Dün iade edilen 109 kişinin bugün Çin'e ulaşmış olması bekleniyor. Çin Dışişleri Bakanlığı sözcüsü Hua Chunying son olağan basın toplantısında "son günlerde çok sayıda etnik azınlık mensubu çok sayıda Çinlinin Tayland tarafından iade edildiğini" söyledi.

Mültecilerden "Uygur" adıyla bahsetmeyen Çin dışişleri sözcüsü Çin ve Tayland tarafından yürütülen "ortak soruşturma" sonucu bu kişilerin "yasadışı kaçakçılar" olduğunun belirlendiğini ve kaçakçılığın uluslararası düzeyde suç olarak kabul edildiğini kaydetti.

null
Şincan'ın yönetim merkezi Urumçi'de meydana gelen olaylardan bu yana gerginlik tırmanıyor.

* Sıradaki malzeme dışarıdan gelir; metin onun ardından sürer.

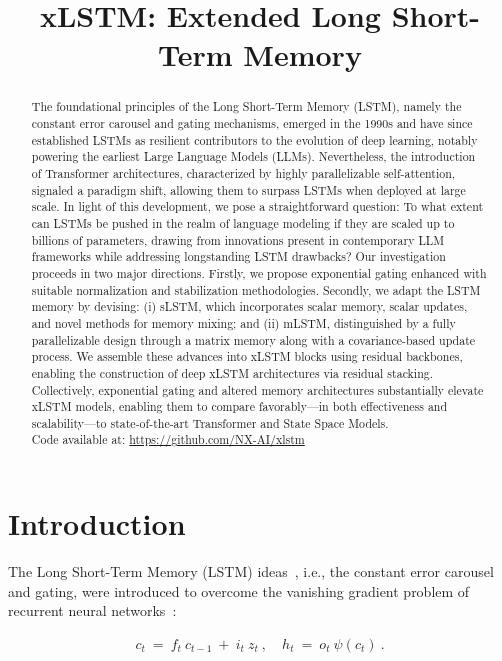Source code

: \title{xLSTM: Extended Long Short-Term Memory}

\begin{abstract}
The foundational principles of the Long Short-Term Memory (LSTM), namely the constant error carousel and gating mechanisms, emerged in the 1990s and have since established LSTMs as resilient contributors to the evolution of deep learning, notably powering the earliest Large Language Models (LLMs). Nevertheless, the introduction of Transformer architectures, characterized by highly parallelizable self-attention, signaled a paradigm shift, allowing them to surpass LSTMs when deployed at large scale. In light of this development, we pose a straightforward question: To what extent can LSTMs be pushed in the realm of language modeling if they are scaled up to billions of parameters, drawing from innovations present in contemporary LLM frameworks while addressing longstanding LSTM drawbacks? Our investigation proceeds in two major directions. Firstly, we propose exponential gating enhanced with suitable normalization and stabilization methodologies. Secondly, we adapt the LSTM memory by devising: (i) sLSTM, which incorporates scalar memory, scalar updates, and novel methods for memory mixing; and (ii) mLSTM, distinguished by a fully parallelizable design through a matrix memory along with a covariance-based update process. We assemble these advances into xLSTM blocks using residual backbones, enabling the construction of deep xLSTM architectures via residual stacking. Collectively, exponential gating and altered memory architectures substantially elevate xLSTM models, enabling them to compare favorably—in both effectiveness and scalability—to state-of-the-art Transformer and State Space Models.\\
Code available at: \url{https://github.com/NX-AI/xlstm}
\end{abstract}

\section{Introduction}
\label{sec:intro}

The Long Short-Term Memory (LSTM) ideas~\citep{Hochreiter:91,Hochreiter:97nips,Hochreiter:97}, i.e., the constant error carousel and gating, were introduced to overcome the vanishing gradient problem of recurrent neural networks~\citep{Hochreiter:91,Hochreiter:00book}:

\begin{align}
\label{eq:lstm_idea}
  c_t \ = \ f_t \ c_{t-1} \ + \ 
          i_t \  z_t \ , \quad  
          h_t \ = \ o_t \ \psi({c_t}) \ . 
\end{align}

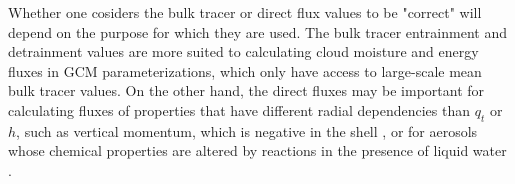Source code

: \documentclass[draft,grl]{agutex}
\begin{document}
\begin{article}
Whether one cosiders the bulk tracer or direct flux values to be "correct" will 
depend on the purpose for which they are used.  The bulk tracer entrainment and 
detrainment values are more suited to calculating cloud moisture and energy 
fluxes in GCM parameterizations, which only have access to large-scale mean 
bulk tracer values.  On the other hand, the direct fluxes may be important for 
calculating fluxes of properties that have different radial dependencies than 
$q_t$ or $h$, such as vertical momentum, which is negative in the shell 
\citep{Heus2008}, or for aerosols whose chemical properties are altered by 
reactions in the presence of liquid water \citep{Hoppel1994}.  


%
%
%
%
%
%


\end{article}
\end{document}
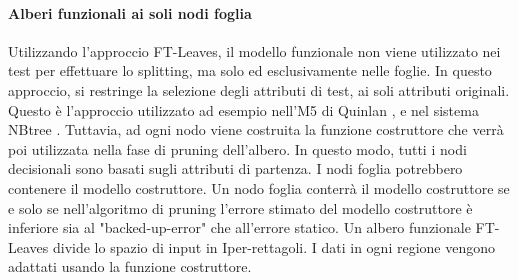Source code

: \paragraph{Alberi funzionali ai soli nodi foglia}
\label{Alberi funzionali ai soli nodi foglia}
Utilizzando l'approccio FT-Leaves, il modello funzionale non viene utilizzato nei test per effettuare lo splitting, ma solo ed esclusivamente nelle foglie. In questo approccio, si restringe la selezione degli attributi di test, ai soli attributi originali.
Questo è l'approccio utilizzato ad esempio nell'M5 di Quinlan \cite{Quinlan93combininginstance-based}, e nel sistema NBtree \cite{Kohavi1996}. 
Tuttavia, ad ogni nodo viene costruita la funzione costruttore che verrà poi utilizzata nella fase di pruning dell'albero. In questo modo, tutti i nodi decisionali sono basati sugli attributi di partenza. I nodi foglia potrebbero contenere il modello costruttore. Un nodo foglia conterrà il modello costruttore se e solo se nell'algoritmo di pruning l'errore stimato del modello costruttore è inferiore sia al "backed-up-error" che all'errore statico. Un albero funzionale FT-Leaves divide lo spazio di input in Iper-rettagoli. I dati in ogni regione vengono adattati usando la funzione costruttore.

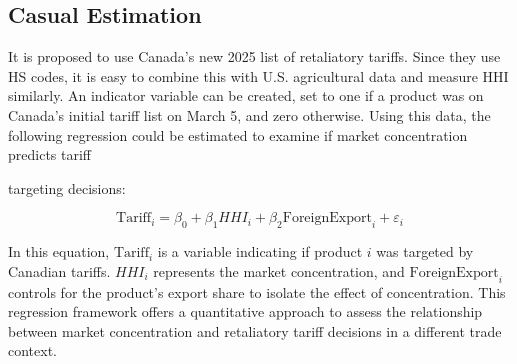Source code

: \documentclass[AEJ]{AEA}
\begin{document}




\subsection{Casual Estimation}	
	It is proposed to use Canada's new 2025 list of retaliatory tariffs.  Since they use HS codes, it is easy to combine this with U.S. agricultural data and measure HHI similarly.  An indicator variable can be created, set to one if a product was on Canada's initial tariff list on March 5, and zero otherwise.  Using this data, the following regression could be estimated to examine if market concentration predicts tariff
	
	
	targeting decisions:
	
	\[
	\text{Tariff}_i = \beta_0 + \beta_1 HHI_i + \beta_2 \text{ForeignExport}_i + \varepsilon_i
	\]
	
	In this equation, \(\text{Tariff}_i\) is a variable indicating if product \(i\) was targeted by Canadian tariffs.  \(HHI_i\) represents the market concentration, and \(\text{ForeignExport}_i\) controls for the product's export share to isolate the effect of concentration.  This regression framework offers a quantitative approach to assess the relationship between market concentration and retaliatory tariff decisions in a different trade context.

	
	
	
\end{document}
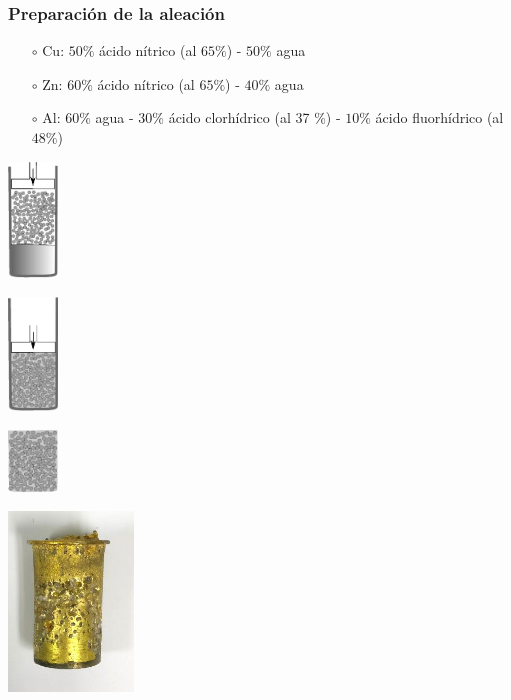 \documentclass[usenames,dvipsnames]{beamer}
\begin{document}
\begin{frame}
 
 \frametitle{Preparación de la aleación}
 
 \begin{itemize}
 \item[$\circ$] Cu: $50 \%$ ácido nítrico (al $65 \%$) - $50 \%$ agua
 \item[$\circ$] Zn: $60 \%$ ácido nítrico (al $65 \%$) - $40 \%$ agua
 \item[$\circ$] Al: $60 \%$ agua - $30 \%$ ácido clorhídrico (al 37 \%) - $10 \%$ ácido fluorhídrico (al $48 \%$)
\end{itemize}
\end{frame}

\begin{frame}
\begin{center}
\begin{multicols}{3}
 
\includegraphics[width=0.1\textwidth]{img/proceso/proceso1.eps}


\includegraphics[width=0.1\textwidth]{img/proceso/proceso2.eps}


\includegraphics[width=0.1\textwidth]{img/proceso/proceso3.eps}
\end{multicols}

\begin{multicols}{3}

\includegraphics[width=0.25\textwidth]{img/proceso/proceso1.jpg}


\end{multicols}
\end{center}
\end{frame}
\end{document}
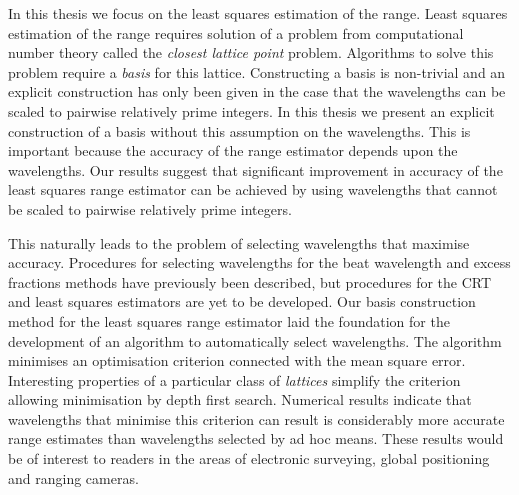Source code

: In this thesis we focus on the least squares estimation of the range. Least squares estimation of the range requires solution of a problem from computational number theory called the \emph{closest lattice point} problem.  Algorithms to solve this problem require a \emph{basis} for this lattice.  Constructing a basis is non-trivial and an explicit construction has only been given in the case that the wavelengths can be scaled to pairwise relatively prime integers.  In this thesis we present an explicit construction of a basis without this assumption on the wavelengths.  This is important because the accuracy of the range estimator depends upon the wavelengths.  Our results suggest that significant improvement in accuracy of the least squares range estimator can be achieved by using wavelengths that cannot be scaled to pairwise relatively prime integers.
 
This naturally leads to the problem of selecting wavelengths that maximise accuracy.  Procedures for selecting wavelengths for the beat wavelength and excess fractions methods have previously been described, but procedures for the CRT and least squares estimators are yet to be developed.  Our basis construction method for the least squares range estimator laid the foundation for the development of an algorithm to automatically select wavelengths. The algorithm minimises an optimisation criterion connected with the mean square error. Interesting properties of a particular class of \emph{lattices} simplify the criterion allowing minimisation by depth first search.  Numerical results indicate that wavelengths that minimise this criterion can result is considerably more accurate range estimates than wavelengths selected by ad hoc means. These results would be of interest to readers in the areas of electronic surveying, global positioning and ranging cameras. 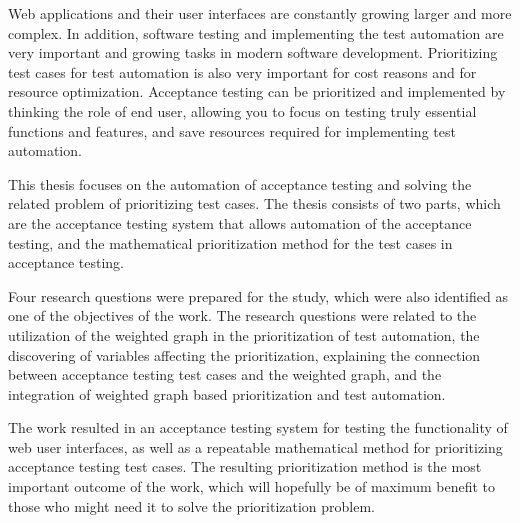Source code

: Web applications and their user interfaces are constantly growing larger and more complex.
In addition, software testing and implementing the test automation are very important and growing tasks in modern software development.
Prioritizing test cases for test automation is also very important for cost reasons and for resource optimization.
Acceptance testing can be prioritized and implemented by thinking the role of end user, allowing you to focus on testing truly essential functions and features, and save resources required for implementing test automation.

This thesis focuses on the automation of acceptance testing and solving the related problem of prioritizing test cases.
The thesis consists of two parts, which are the acceptance testing system that allows automation of the acceptance testing, and the mathematical prioritization method for the test cases in acceptance testing.

Four research questions were prepared for the study, which were also identified as one of the objectives of the work.
The research questions were related to the utilization of the weighted graph in the prioritization of test automation, the discovering of variables affecting the prioritization, explaining the connection between acceptance testing test cases and the weighted graph, and the integration of weighted graph based prioritization and test automation.

The work resulted in an acceptance testing system for testing the functionality of web user interfaces, as well as a repeatable mathematical method for prioritizing acceptance testing test cases.
The resulting prioritization method is the most important outcome of the work, which will hopefully be of maximum benefit to those who might need it to solve the prioritization problem.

Sözcü, "yasadışı kaçakçılar"ı "mülteci" diye adlandıran "bazı yabancı ülkeler ve dış güçler"in bu tür gerçekleri göz ardı ettiğini de söyledi. Çin dışişleri sözcüsü dış güçlerin azınlıkların dini ve kültürel hakları bahanesiyle Çin'in içişlerine karışma planlarının başarıya ulaşamayacağını da kaydetti, Türkiye'de Çinlilere yönelen saldırıları kınadı.

Tayland: Başka sınırdışı yok


Bu arada 109 Uygur mülteciyi sınır dışı etmesi nededinye yoğun uluslararası tepki ile karşılayan Tayland, Çin'den gelen yeni sınır dışı taleplerini reddettiğini açıkladı.Tayland hükümetinin bir sözcüsü Çin'in Taylanda'daki tüm Uygur asıllı Müslümanların iadesini istediğini ama bu talebin reddedildiğini söyledi.

Tayland hükümeti hassas bir konumda olduğunu kabul ediyor. Bir yandan güçlü ticaret ortağı Çin'i diğer yandan uluslararası kamuoyunu kızdırmama gayreti içinde. Önceki gün İstanbul'da saldırıya uğrayan konsolosluğunu ve Ankara'daki büyükelçiliğini geçici olarak kapatan Tayland'ın hükümet sözcüsü, şimdiye kadar Çin'in bütün isteklerini yerine getirmediklerini, geçtiğimiz ay içinde 170 Uygur mültecinin Türkiye Cumhuriyeti vatandaşı olduklarının belirlenerek, Türkiye'ye gönderildiğini, uyrukları belirlenemeyen 50 kişinin hâlâ bekletildiğini söyledi.